Bu şehre taşındıktan tam bir buçuk sene sonra, İstanbul Caz Festivali’ne, diğer festival sponsorları gibi hiç bir karşılık gözetmeksizin 24 yıldır konaklama desteği veren The Marmara Otelleri’nin davetlisi olarak katılmak, her konseri izleyip, gelen konuklarla minik röportajlar yapacak olmak ve onların gözünden İstanbul’u size aktaracak olmak benim için çok kıymetli.
24.İstanbul Caz Festivali, böyle geri gelir şehre festival havası!
¨Şimdi biz neyiz biliyor musun? Murathan Mungan’ın ‘Yalnız bir Opera’sında dediği gibi… ¨Akıp giden zamana göz kırpan yorgun yıldızlar gibiyiz. Birbirine uzanamayan¨.
Vurulduk. Hırpalandık. Kara bir kış geçirdik. Sokaklarımız bir bir boşaldı.
Meydanlarımız, parklarımız, canımın içi semtlerimiz.
Selamı sabahı kesmeye yüz tuttuk İstanbul’a.
Sonra güneş sanki yeniden geri geldi. Bir Mayıs günü, Fazıl Say’la, Viyana Oda Orkestrası’yla, Çellistanbul’la yani 45. İstanbul Müzik Festivali’nin ilk notalarıyla buluştuk; Aya İrini’de, Galata Mevlevihane’sinde, Süreyya Operası’nda.
Ve derken, hem de henüz 2 gün önce, 24. İstanbul Caz Festivali başladı. Çünkü bir tek sanat birleştirecekti bizi. Çünkü bu sokakları, parkları, salonları bir tek müzik ve sanat dolduracaktı yeniden. Öyle de oldu. 24. İstanbul Caz Festivali, 5 Temmuz akşamı Avusturya Kültür Ofisi bahçesindeki nefis bir Fatih Erkoç & Delalap konseri ile başladı.

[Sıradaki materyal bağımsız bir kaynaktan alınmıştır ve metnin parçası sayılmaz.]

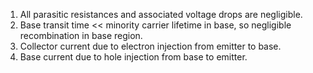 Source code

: 1. All parasitic resistances and associated voltage drops are negligible.
2. Base transit time << minority carrier lifetime in base, so negligible recombination in base region.
3. Collector current due to electron injection from emitter to base.
4. Base current due to hole injection from base to emitter.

Kuş bakışı 24. İstanbul Caz Festivali
24.İstanbul Caz Festivali, 21 Temmuz’a dek nefis konserlerle sürecek.
Nerelerde ne konserler var bir bilseniz. Esma Sultan'lar, Unique'ler, Fransız Saray'ları...
Örneğin bu akşam, Beykoz Kundura Fabrikası’nda, Hint ve İsrail müziğininin caz notalarına nasıl bu kadar yakışabildiğine birlikte hayret edeceğiz.

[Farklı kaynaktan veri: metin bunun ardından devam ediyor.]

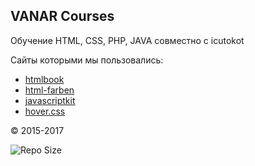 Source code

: ## VANAR Courses
Обучение HTML, CSS, PHP, JAVA совместно с icutokot

Сайты которыми мы пользовались:
- [htmlbook](https://htmlbook.ru/)
- [html-farben](http://tomheller.de/html-farben.html)
- [javascriptkit](http://www.javascriptkit.com/)
- [hover.css](https://ianlunn.github.io/Hover/)

© 2015-2017

![Repo Size](https://img.shields.io/github/repo-size/boxden/vanar?style=flat) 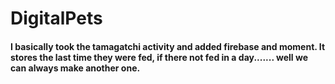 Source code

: # DigitalPets

#### I basically took the tamagatchi activity and added firebase and moment. It stores the last time they were fed, if there not fed in a day....... well we can always make another one.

8 Temmuz Cumartesi akşamı, Zorlu PSM Sahnesi’nde, Paco de Lucia anısına düzenlenen konserde, ayaklarımızı bir Flemenco dansçısı gibi yere vurmak isteyeceğiz.
10 Temmuz Pazartesi, Kandace Springs’in yumuşacık sesiyle büyüleneceğiz.

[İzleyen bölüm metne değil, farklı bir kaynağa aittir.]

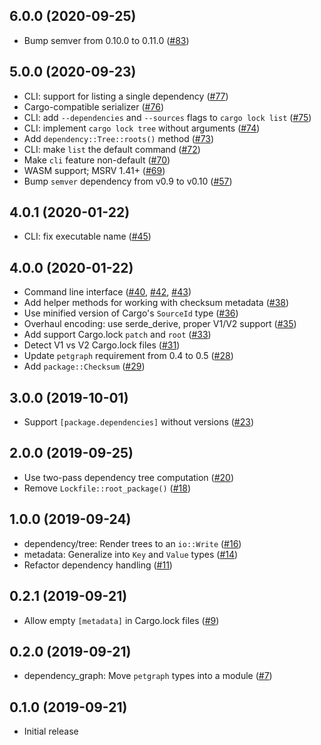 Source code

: ## 6.0.0 (2020-09-25)

- Bump semver from 0.10.0 to 0.11.0 ([#83])

[#83]: https://github.com/RustSec/cargo-lock/pull/83

## 5.0.0 (2020-09-23)

- CLI: support for listing a single dependency ([#77])
- Cargo-compatible serializer ([#76])
- CLI: add `--dependencies` and `--sources` flags to `cargo lock list` ([#75])
- CLI: implement `cargo lock tree` without arguments ([#74])
- Add `dependency::Tree::roots()` method ([#73])
- CLI: make `list` the default command ([#72])
- Make `cli` feature non-default ([#70])
- WASM support; MSRV 1.41+ ([#69])
- Bump `semver` dependency from v0.9 to v0.10 ([#57])

[#77]: https://github.com/RustSec/cargo-lock/pull/77
[#76]: https://github.com/RustSec/cargo-lock/pull/76
[#75]: https://github.com/RustSec/cargo-lock/pull/75
[#74]: https://github.com/RustSec/cargo-lock/pull/74
[#73]: https://github.com/RustSec/cargo-lock/pull/73
[#72]: https://github.com/RustSec/cargo-lock/pull/72
[#70]: https://github.com/RustSec/cargo-lock/pull/70
[#69]: https://github.com/RustSec/cargo-lock/pull/69
[#57]: https://github.com/RustSec/cargo-lock/pull/57

## 4.0.1 (2020-01-22)

- CLI: fix executable name ([#45])

[#45]: https://github.com/RustSec/cargo-lock/pull/46

## 4.0.0 (2020-01-22)

- Command line interface ([#40], [#42], [#43])
- Add helper methods for working with checksum metadata ([#38])
- Use minified version of Cargo's `SourceId` type ([#36])
- Overhaul encoding: use serde_derive, proper V1/V2 support ([#35])
- Add support Cargo.lock `patch` and `root` ([#33])
- Detect V1 vs V2 Cargo.lock files ([#31])
- Update `petgraph` requirement from 0.4 to 0.5 ([#28])
- Add `package::Checksum` ([#29])

[#43]: https://github.com/RustSec/cargo-lock/pull/43
[#42]: https://github.com/RustSec/cargo-lock/pull/42
[#40]: https://github.com/RustSec/cargo-lock/pull/40
[#38]: https://github.com/RustSec/cargo-lock/pull/38
[#36]: https://github.com/RustSec/cargo-lock/pull/36
[#35]: https://github.com/RustSec/cargo-lock/pull/35
[#33]: https://github.com/RustSec/cargo-lock/pull/33
[#31]: https://github.com/RustSec/cargo-lock/pull/31
[#29]: https://github.com/RustSec/cargo-lock/pull/29
[#28]: https://github.com/RustSec/cargo-lock/pull/28

## 3.0.0 (2019-10-01)

- Support `[package.dependencies]` without versions ([#23])

[#23]: https://github.com/RustSec/cargo-lock/pull/23

## 2.0.0 (2019-09-25)

- Use two-pass dependency tree computation ([#20])
- Remove `Lockfile::root_package()` ([#18])

[#20]: https://github.com/RustSec/cargo-lock/pull/20
[#18]: https://github.com/RustSec/cargo-lock/pull/18

## 1.0.0 (2019-09-24)

- dependency/tree: Render trees to an `io::Write` ([#16])
- metadata: Generalize into `Key` and `Value` types ([#14])
- Refactor dependency handling ([#11])

[#16]: https://github.com/RustSec/cargo-lock/pull/16
[#14]: https://github.com/RustSec/cargo-lock/pull/14
[#11]: https://github.com/RustSec/cargo-lock/pull/11

## 0.2.1 (2019-09-21)

- Allow empty `[metadata]` in Cargo.lock files ([#9])

[#9]: https://github.com/RustSec/cargo-lock/pull/9

## 0.2.0 (2019-09-21)

- dependency_graph: Move `petgraph` types into a module ([#7])

[#7]: https://github.com/RustSec/cargo-lock/pull/7

## 0.1.0 (2019-09-21)

- Initial release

Ya da 17 Temmuz Pazartesi akşamı, Afrika Müziği’nin Hindi Zahra ile buluşmasından büyük haz alacağız.
18 Temmuz akşamı Esma Sultan Yalısı’nda bir efsaneyi izleyeceğiz; Dee Dee Bridgewater…
Kısacası İstanbul...
Bizi büyüle, al kucağında büyüt, sinir sahibi yap sonra bir nefesinle sakinleştir, her sokağına bir hazine gizle, ki bulunca sevinelim, bizi sakla, bizi yağmala, bizi besle, bizi koru, bizi sadece seni çok sevdiğimiz için bile sev... bizi yeniden müzik ve sanatla birleştir.
Çünkü ancak böyle geri gelecek bu şehre, festival havası. Açılış afişinde dediği gibi,
¨aç kapıyı gir içeri, gönlüm bekliyor seni¨.